Thirty million U.S. citizens do not have any medical coverage at all, and coverage for many more millions is inadequate. A lingering or chronic illness even in the latter case could mean bankruptcy and the loss of all property, along with the loss of one’s health.
The average annual salary for 80 million people is about $30,000. But the U.S. is alleged to be the greatest democracy in the world, and foremost economy. The anomaly presented by all of this doesn’t seem to bother St. Albert Gazette columnist Brian McLeod (Commentary, March 23), who believes universal health care is unaffordable in a country whose annual military budget is upwards of $700 billion a year. It is hardly surprising that surveys show the great majority of Americans 35 and under now find socialism a better option than capitalism.
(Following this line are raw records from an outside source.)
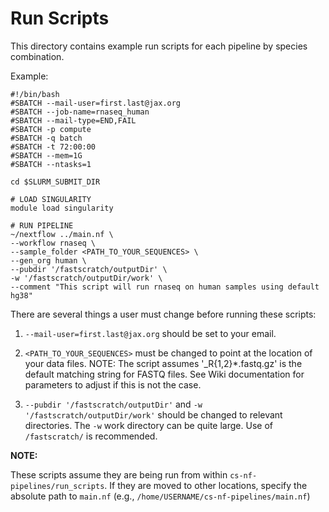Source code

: # Run Scripts


This directory contains example run scripts for each pipeline by species combination. 

Example: 

```
#!/bin/bash
#SBATCH --mail-user=first.last@jax.org
#SBATCH --job-name=rnaseq_human
#SBATCH --mail-type=END,FAIL
#SBATCH -p compute
#SBATCH -q batch
#SBATCH -t 72:00:00
#SBATCH --mem=1G
#SBATCH --ntasks=1

cd $SLURM_SUBMIT_DIR

# LOAD SINGULARITY
module load singularity

# RUN PIPELINE
~/nextflow ../main.nf \
--workflow rnaseq \
--sample_folder <PATH_TO_YOUR_SEQUENCES> \
--gen_org human \
--pubdir '/fastscratch/outputDir' \
-w '/fastscratch/outputDir/work' \
--comment "This script will run rnaseq on human samples using default hg38"
```

There are several things a user must change before running these scripts: 

1. `--mail-user=first.last@jax.org` should be set to your email.

2. `<PATH_TO_YOUR_SEQUENCES>` must be changed to point at the location of your data files. NOTE: The script assumes '_R{1,2}*.fastq.gz' is the default matching string for FASTQ files. 
    See Wiki documentation for parameters to adjust if this is not the case. 

3. `--pubdir '/fastscratch/outputDir'` and `-w '/fastscratch/outputDir/work'` should be changed to relevant directories. The `-w` work directory can be quite large. Use of `/fastscratch/` is recommended. 


**NOTE:**  

These scripts assume they are being run from within `cs-nf-pipelines/run_scripts`. If they are moved to other locations, specify the absolute path to `main.nf` (e.g., `/home/USERNAME/cs-nf-pipelines/main.nf`)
The U.S. health-care system, in spite of its grave inadequacies, is still the costliest in the world. Much of the cost is siphoned off to private interests, private HMO or health management organizations, duplications of administrative functions, poor systemic co-ordination and other waste or illness-profiteering that if eliminated might well provide for universal care.
But McLeod believes the problem can't be solved without greater taxation on wealth which would drive the wealthy out of the country. To where? All European countries have universal health care and tax at a higher rate, and even Russia and China have public systems.
Perhaps McLeod is thinking of New Zealand, which has so much property in the hands of the foreign super-rich that it has had to institute restrictions and higher land prices.
Douglas Rushkoff has written a book and an essay, the latter available online: Survival of the Richest is the ironic title. It is an account of brainstorming sessions he was highly paid for as a consultant to a New Zealand right-wing think tank, to advise on high-tech methods of protecting the super-rich from the effects of their neoliberal, winner-take-all, maximum-profit-or-die, a-resource-in-the-ground-is-a-wasted-resource mindset.
One question he was asked was the possibility of an electronic around-the-neck control device against the possibility private guards would turn on their “employers” in the event money became worthless.
This does not paint a pretty picture of capitalism in its newest incarnation, a state of affairs predicted by Marx. And it isn’t inconceivable: the situation in Britain since Thatcher, and the 2017 Grenfell Tower disaster is iconic, supports the idea of an “unfettered” capitalism that has failed to include the vital human element as its fatal flaw. More of the same is not an option.